Your instructions:
Extract every line of the material that holds the string "Behold".

Material to process:
|---|
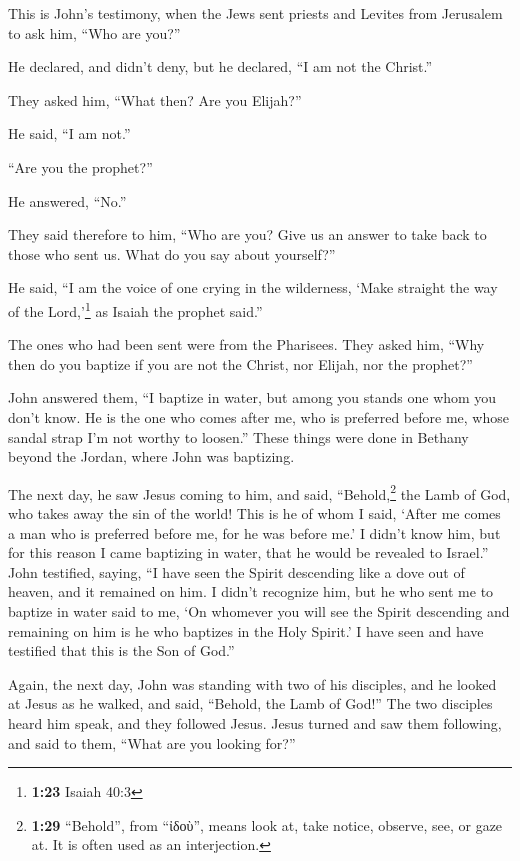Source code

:  This is John's testimony, when the Jews sent priests and
Levites from Jerusalem to ask him, ``Who are you?''

 He declared, and didn't deny, but he declared, ``I am
not the Christ.''

 They asked him, ``What then? Are you Elijah?''

He said, ``I am not.''

``Are you the prophet?''

He answered, ``No.''

 They said therefore to him, ``Who are you? Give us an
answer to take back to those who sent us. What do you say about
yourself?''

 He said, ``I am the voice of one crying in the
wilderness, `Make straight the way of the Lord,'\footnote{\textbf{1:23}
  Isaiah 40:3} as Isaiah the prophet said.''

 The ones who had been sent were from the Pharisees.
 They asked him, ``Why then do you baptize if you are not
the Christ, nor Elijah, nor the prophet?''

 John answered them, ``I baptize in water, but among you
stands one whom you don't know.  He is the one who comes
after me, who is preferred before me, whose sandal strap I'm not worthy
to loosen.''  These things were done in Bethany beyond
the Jordan, where John was baptizing.

 The next day, he saw Jesus coming to him, and said,
``Behold,\footnote{\textbf{1:29} ``Behold'', from ``ἰδοὺ'', means look
  at, take notice, observe, see, or gaze at. It is often used as an
  interjection.} the Lamb of God, who takes away the sin of the world!
 This is he of whom I said, `After me comes a man who is
preferred before me, for he was before me.'  I didn't
know him, but for this reason I came baptizing in water, that he would
be revealed to Israel.''  John testified, saying, ``I
have seen the Spirit descending like a dove out of heaven, and it
remained on him.  I didn't recognize him, but he who sent
me to baptize in water said to me, `On whomever you will see the Spirit
descending and remaining on him is he who baptizes in the Holy Spirit.'
 I have seen and have testified that this is the Son of
God.''

 Again, the next day, John was standing with two of his
disciples,  and he looked at Jesus as he walked, and
said, ``Behold, the Lamb of God!''  The two disciples
heard him speak, and they followed Jesus.  Jesus turned
and saw them following, and said to them, ``What are you looking for?''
|---|
Response below:
``Behold,\footnote{\textbf{1:29} ``Behold'', from ``ἰδοὺ'', means look
said, ``Behold, the Lamb of God!''  The two disciples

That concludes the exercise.